**Task goal**
Copy out all lines from the material that contain the string "generated".

**The data**
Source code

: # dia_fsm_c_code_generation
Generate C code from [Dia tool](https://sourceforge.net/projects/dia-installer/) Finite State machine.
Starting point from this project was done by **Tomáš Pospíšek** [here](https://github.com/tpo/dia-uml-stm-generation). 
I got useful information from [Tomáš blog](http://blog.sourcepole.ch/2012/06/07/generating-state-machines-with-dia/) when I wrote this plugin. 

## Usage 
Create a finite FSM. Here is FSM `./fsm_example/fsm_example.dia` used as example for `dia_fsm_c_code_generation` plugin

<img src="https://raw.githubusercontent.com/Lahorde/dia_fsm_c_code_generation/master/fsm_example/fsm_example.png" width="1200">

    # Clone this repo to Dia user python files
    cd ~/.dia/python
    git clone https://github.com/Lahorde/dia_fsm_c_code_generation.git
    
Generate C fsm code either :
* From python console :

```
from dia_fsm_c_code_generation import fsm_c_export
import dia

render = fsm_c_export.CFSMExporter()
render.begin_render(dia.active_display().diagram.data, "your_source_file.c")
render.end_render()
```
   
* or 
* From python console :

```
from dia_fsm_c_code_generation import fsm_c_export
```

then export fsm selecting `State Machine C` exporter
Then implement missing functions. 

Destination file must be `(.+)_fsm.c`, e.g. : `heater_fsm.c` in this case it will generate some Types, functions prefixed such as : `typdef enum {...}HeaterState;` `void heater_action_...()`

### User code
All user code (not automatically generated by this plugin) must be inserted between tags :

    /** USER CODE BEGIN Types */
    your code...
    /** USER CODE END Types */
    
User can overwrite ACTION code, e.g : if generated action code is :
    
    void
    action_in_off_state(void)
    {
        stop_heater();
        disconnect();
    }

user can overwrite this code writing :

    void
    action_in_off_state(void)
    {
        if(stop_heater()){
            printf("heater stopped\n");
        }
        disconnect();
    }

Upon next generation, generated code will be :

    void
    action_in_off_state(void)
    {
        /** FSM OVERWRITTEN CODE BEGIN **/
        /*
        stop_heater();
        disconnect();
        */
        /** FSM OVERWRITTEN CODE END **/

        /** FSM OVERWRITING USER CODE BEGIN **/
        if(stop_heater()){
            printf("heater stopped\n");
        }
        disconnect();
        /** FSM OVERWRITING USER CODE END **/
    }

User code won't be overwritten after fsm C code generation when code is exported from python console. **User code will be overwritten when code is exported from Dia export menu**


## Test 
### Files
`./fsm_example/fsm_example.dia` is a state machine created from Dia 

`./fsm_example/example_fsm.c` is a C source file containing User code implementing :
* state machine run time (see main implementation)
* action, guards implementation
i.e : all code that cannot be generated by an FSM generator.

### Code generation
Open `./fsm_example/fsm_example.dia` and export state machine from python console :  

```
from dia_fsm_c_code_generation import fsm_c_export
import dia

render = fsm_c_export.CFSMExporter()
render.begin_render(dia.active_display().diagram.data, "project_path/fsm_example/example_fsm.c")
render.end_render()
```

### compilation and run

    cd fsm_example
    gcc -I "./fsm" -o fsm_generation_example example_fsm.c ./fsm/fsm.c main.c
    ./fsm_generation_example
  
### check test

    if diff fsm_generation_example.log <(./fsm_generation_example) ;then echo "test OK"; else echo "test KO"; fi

**Output of the task**
All user code (not automatically generated by this plugin) must be inserted between tags :
User can overwrite ACTION code, e.g : if generated action code is :
Upon next generation, generated code will be :
i.e : all code that cannot be generated by an FSM generator.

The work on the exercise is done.